The residence at 5314 Montezuma Road belonged to Noah Landwehr and Carly Griffith, who had lived there with their 1-year-old son, Atticus.
The cause of the fire is under investigation, but by Friday afternoon it appeared it may have started from one of the home’s two wood stoves, said Jeff Berino, deputy fire chief with Lake Dillon Fire-Rescue.
A call went out at 10:52 p.m. Thursday and firefighters quickly arrived to find “heavy smoke” coming out “all the seams,” he said.
Fire Chief Dave Parmley said the fire was “substantially knocked down” by 2 a.m.
The home is a total loss, and Berino said the preliminary damage estimate is about $350,000.
Firefighters first went in the home with a fire hose on to make sure nobody was inside, then they sprayed from outside the home.
“It finally got away from them,” Hornback said. “They used the water then to protect the surrounding buildings, and they did a damn good job.”
The home next door had only a bit of smoke damage, and a nearby propane tank was promptly turned off and protected from the fire.
Hornback said deputies with Summit County Sheriff’s Office arrived a bit earlier than the firefighters and freed a black dog that endured some light smoke inhalation from the burning home.
Firefighters tried several hydrants, but found there was no water available. The creek feeding the hydrant system was frozen solid.

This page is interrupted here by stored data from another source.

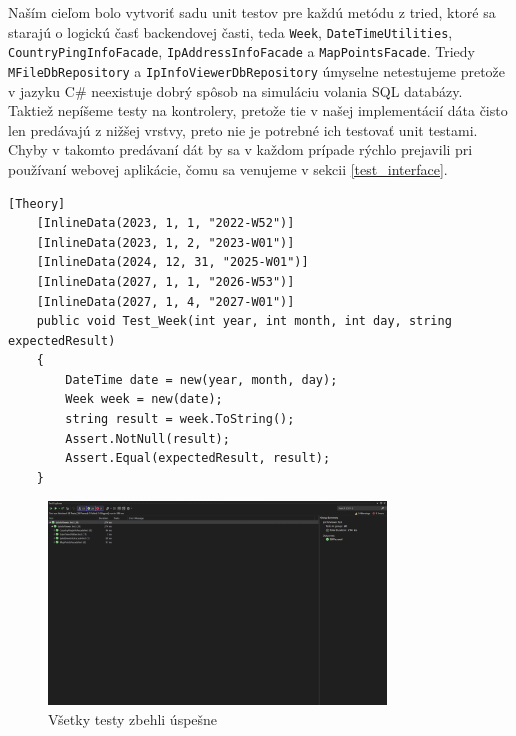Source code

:Naším cieľom bolo vytvoriť sadu unit testov pre každú metódu z tried, ktoré sa starajú o logickú časť backendovej časti, teda \lstinline{Week}, 
\lstinline{DateTimeUtilities}, \lstinline{CountryPingInfoFacade}, \lstinline{IpAddressInfoFacade} a \lstinline{MapPointsFacade}.
Triedy \lstinline{MFileDbRepository} a \lstinline{IpInfoViewerDbRepository} úmyselne netestujeme pretože v jazyku C\# neexistuje dobrý spôsob na simuláciu 
volania SQL databázy. Taktiež nepíšeme testy na kontrolery, pretože tie v našej implementácií dáta čisto len predávajú z nižšej vrstvy, preto nie je potrebné 
ich testovať unit testami. Chyby v takomto predávaní dát by sa v každom prípade rýchlo prejavili pri používaní webovej aplikácie, čomu sa venujeme v sekcii 
\ref{test_interface}.

\begin{lstlisting}[language={[Sharp]C},caption={Ukážka testu pre triedu Week},label=alg:test_ex]
    [Theory]
    [InlineData(2023, 1, 1, "2022-W52")]
    [InlineData(2023, 1, 2, "2023-W01")]
    [InlineData(2024, 12, 31, "2025-W01")]
    [InlineData(2027, 1, 1, "2026-W53")]
    [InlineData(2027, 1, 4, "2027-W01")]
    public void Test_Week(int year, int month, int day, string expectedResult)
    {
        DateTime date = new(year, month, day);
        Week week = new(date);
        string result = week.ToString();
        Assert.NotNull(result);
        Assert.Equal(expectedResult, result);
    }
\end{lstlisting}

\begin{figure}
    \centerline{\includegraphics[width=0.8\textwidth]{images/test}}
    \caption[Úspešné testy]{Všetky testy zbehli úspešne}
    \label{obr:test}
\end{figure}

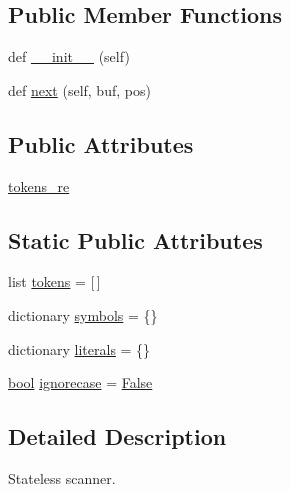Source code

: \subsection*{Public Member Functions}
\begin{DoxyCompactItemize}
\item 
def \hyperlink{classsmacc__viewer_1_1xdot_1_1xdot__qt_1_1Scanner_af5e0b21d0aec01b80f81685d8d8eea5d}{\+\_\+\+\_\+init\+\_\+\+\_\+} (self)
\item 
def \hyperlink{classsmacc__viewer_1_1xdot_1_1xdot__qt_1_1Scanner_a14e9dd2f8307b567559ca699ee20019d}{next} (self, buf, pos)
\end{DoxyCompactItemize}
\subsection*{Public Attributes}
\begin{DoxyCompactItemize}
\item 
\hyperlink{classsmacc__viewer_1_1xdot_1_1xdot__qt_1_1Scanner_a8675d493894ea6645ceeff68548d45bc}{tokens\+\_\+re}
\end{DoxyCompactItemize}
\subsection*{Static Public Attributes}
\begin{DoxyCompactItemize}
\item 
list \hyperlink{classsmacc__viewer_1_1xdot_1_1xdot__qt_1_1Scanner_a8d7577fe009632274aaded49a04e2dfc}{tokens} = \mbox{[}$\,$\mbox{]}
\item 
dictionary \hyperlink{classsmacc__viewer_1_1xdot_1_1xdot__qt_1_1Scanner_a3910ada5bcaac1222b8dd542fed35490}{symbols} = \{\}
\item 
dictionary \hyperlink{classsmacc__viewer_1_1xdot_1_1xdot__qt_1_1Scanner_a22a0159a6481045c7a87bab63a516d46}{literals} = \{\}
\item 
\hyperlink{classbool}{bool} \hyperlink{classsmacc__viewer_1_1xdot_1_1xdot__qt_1_1Scanner_a773ef016960c16575fa2eb595617ec8b}{ignorecase} = \hyperlink{namespacesmacc__viewer_a5928e8da279785cbab9011356c3eaa87}{False}
\end{DoxyCompactItemize}


\subsection{Detailed Description}
\begin{DoxyVerb}Stateless scanner.\end{DoxyVerb}
 

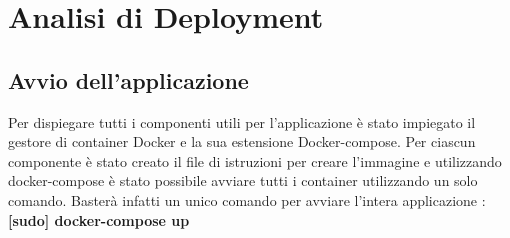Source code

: 

\chapter{Analisi di Deployment}
\section{Avvio dell'applicazione}
Per dispiegare tutti i componenti utili per l’applicazione è stato impiegato il
gestore di container Docker e la sua estensione Docker-compose.
Per ciascun componente è stato creato il file di istruzioni per creare l’immagine
e utilizzando docker-compose è stato possibile avviare tutti i container utilizzando un solo comando.
Basterà infatti un unico comando per avviare l'intera applicazione : \textbf{[sudo] docker-compose up}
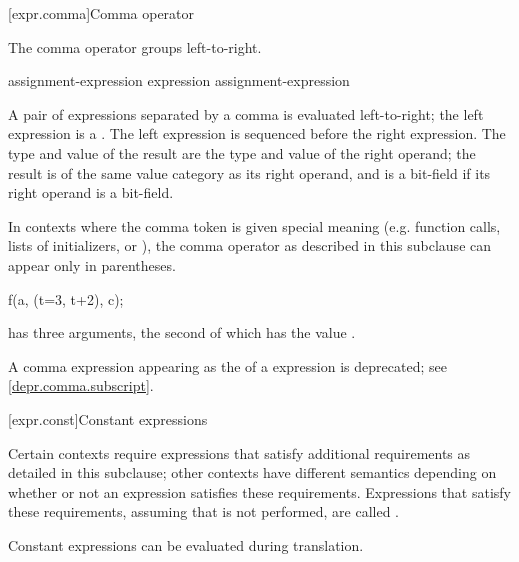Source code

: [expr.comma]{Comma operator}%
%
%
%
%
%

\pnum
The comma operator groups left-to-right.

\begin{bnf}
\br
    assignment-expression\br
    expression \terminal{,} assignment-expression
\end{bnf}

A pair of expressions separated by a comma is evaluated left-to-right;
the left expression is
a .
The left expression is sequenced before
the right expression.
%
The type and value of the
result are the type and value of the right operand; the result is of the same
value category as its right operand, and is a bit-field if its
right operand is a bit-field.

\pnum
\begin{note}
In contexts where the comma token is given special meaning
(e.g. function calls, lists of initializers,
or ),
the comma operator as described in this subclause can appear only in parentheses.
\begin{example}
\begin{codeblock}
f(a, (t=3, t+2), c);
\end{codeblock}
has three arguments, the second of which has the value
.
\end{example}
\end{note}

\pnum
\begin{note}
A comma expression
appearing as the 
of a  expression is deprecated;
see \ref{depr.comma.subscript}.
\end{note}

[expr.const]{Constant expressions}%

\pnum
Certain contexts require expressions that satisfy additional
requirements as detailed in this subclause; other contexts have different
semantics depending on whether or not an expression satisfies these requirements.
Expressions that satisfy these requirements,
assuming that  is not performed,
are called
%
.
\begin{note}
Constant expressions can be evaluated
during translation.
\end{note}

Water tenders with a 1,500-gallon capacity were trucked 5.5 miles between Keystone and Montezuma “and the roads were just treacherous last night,” Berino said Friday.
“It made for a long evening,” Berino said. “The crews left just at sun-up.”
Parmley said Summit County Road and Bridge kept a plow truck running along an icy Montezuma Road to “help keep the area sanded” as fire trucks hauled water to the burning home.
Berino said nearly $70,000 was spent on improvements to the water system completed in summer 2008. Hornback said a new tank was installed, and a new intake is to be installed this year to replace one that’s been in use about 18 years.
Hornback said the intake is at about 10,800 feet and was discovered Friday morning to have “about 4 feet of ice around it.”
“It’s just a strange year for ice formations,” he said. “We had a creek above town go out and start flooding Third Street.”
The town will look into ways to further improve the hydrant system, Hornback said.
The Red, White and Blue Fire District responded with a fire truck to assist the three that Lake Dillon firefighters were using at the scene.
Parmley said he was “very pleased with the job that our firefighters do, and they really work well under some adverse conditions.”
He added that at times like this “you see the training pay off.”
The eye-catching, purple house was built in 1890 and included hay bales for insulation – which didn’t burn because it was so compacted, Berino said.
The home had also been a recent abode for James Tyler, a local attorney who died on the lam in Mexico last fall.
Hornback said a fund is to be set up at a local bank to help the young family deal with the loss.
A Montezuma house fire in April 2008 took the life of a male resident. The fire hydrants were used in that situation.
Montezuma, located southeast of Keystone in Summit County, has a population of about 60 and is isolated at an elevation of about 10,300 feet.
“It’s a pretty self-sufficient community,” Berino said. “But when something does go wrong, it goes wrong big.”